---- LISTED ENTRIES
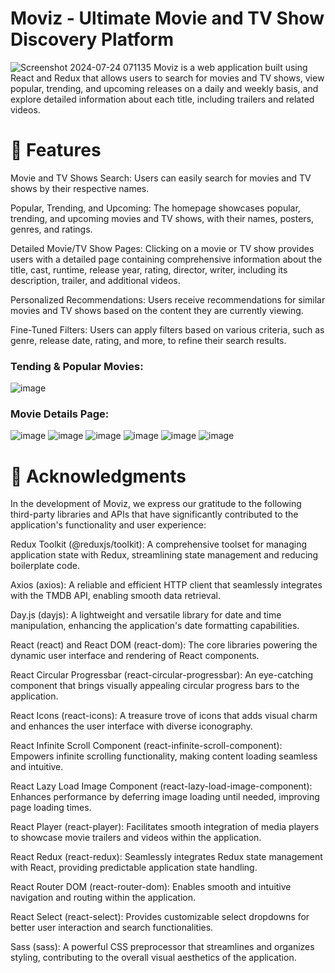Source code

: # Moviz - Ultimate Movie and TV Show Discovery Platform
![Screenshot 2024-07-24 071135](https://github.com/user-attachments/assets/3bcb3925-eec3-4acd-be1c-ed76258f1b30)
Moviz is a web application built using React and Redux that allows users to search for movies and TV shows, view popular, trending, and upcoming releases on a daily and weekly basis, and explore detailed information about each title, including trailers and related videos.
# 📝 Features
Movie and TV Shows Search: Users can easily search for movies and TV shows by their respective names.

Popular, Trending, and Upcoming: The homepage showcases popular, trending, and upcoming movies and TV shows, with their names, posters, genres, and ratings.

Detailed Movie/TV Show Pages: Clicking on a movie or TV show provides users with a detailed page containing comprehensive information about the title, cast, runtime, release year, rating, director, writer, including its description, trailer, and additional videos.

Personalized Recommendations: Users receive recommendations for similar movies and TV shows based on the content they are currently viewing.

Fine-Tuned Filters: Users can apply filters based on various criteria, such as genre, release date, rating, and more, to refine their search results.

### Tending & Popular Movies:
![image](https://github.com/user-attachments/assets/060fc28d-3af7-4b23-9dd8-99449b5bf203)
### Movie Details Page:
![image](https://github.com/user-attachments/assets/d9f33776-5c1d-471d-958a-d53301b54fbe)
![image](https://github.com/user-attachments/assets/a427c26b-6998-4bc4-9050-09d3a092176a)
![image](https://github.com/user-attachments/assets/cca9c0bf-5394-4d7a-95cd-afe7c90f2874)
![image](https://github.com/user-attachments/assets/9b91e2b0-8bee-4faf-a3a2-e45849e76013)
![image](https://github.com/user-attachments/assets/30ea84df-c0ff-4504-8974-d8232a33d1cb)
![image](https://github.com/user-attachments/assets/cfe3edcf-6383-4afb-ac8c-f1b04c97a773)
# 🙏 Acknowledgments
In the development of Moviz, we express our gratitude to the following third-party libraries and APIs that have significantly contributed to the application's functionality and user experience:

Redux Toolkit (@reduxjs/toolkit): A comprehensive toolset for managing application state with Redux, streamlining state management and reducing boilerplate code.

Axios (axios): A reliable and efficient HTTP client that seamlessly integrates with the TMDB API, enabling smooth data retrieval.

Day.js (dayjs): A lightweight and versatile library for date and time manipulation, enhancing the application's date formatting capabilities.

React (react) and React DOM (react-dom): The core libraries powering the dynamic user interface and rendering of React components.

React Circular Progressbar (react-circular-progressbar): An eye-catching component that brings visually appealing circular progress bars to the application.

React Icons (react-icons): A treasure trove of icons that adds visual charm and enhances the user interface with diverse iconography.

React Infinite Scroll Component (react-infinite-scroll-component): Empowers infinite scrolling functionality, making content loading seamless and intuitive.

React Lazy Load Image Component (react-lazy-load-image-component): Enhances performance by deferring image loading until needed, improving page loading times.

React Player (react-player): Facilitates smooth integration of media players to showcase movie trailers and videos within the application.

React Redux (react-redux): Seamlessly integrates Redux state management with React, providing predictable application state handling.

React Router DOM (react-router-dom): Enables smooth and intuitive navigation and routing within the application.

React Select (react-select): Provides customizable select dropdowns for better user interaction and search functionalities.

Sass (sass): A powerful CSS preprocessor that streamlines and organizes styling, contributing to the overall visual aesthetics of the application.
--------
*YOUR OBJECTIVE*
Using the records above, set down exactly the lines from the one with "Movie and TV Shows" through the one with "Popular, Trending, and Upcoming: The", inclusive, and nothing more.

*SOLUTION FOR THIS EXERCISE*
Movie and TV Shows Search: Users can easily search for movies and TV shows by their respective names.

Popular, Trending, and Upcoming: The homepage showcases popular, trending, and upcoming movies and TV shows, with their names, posters, genres, and ratings.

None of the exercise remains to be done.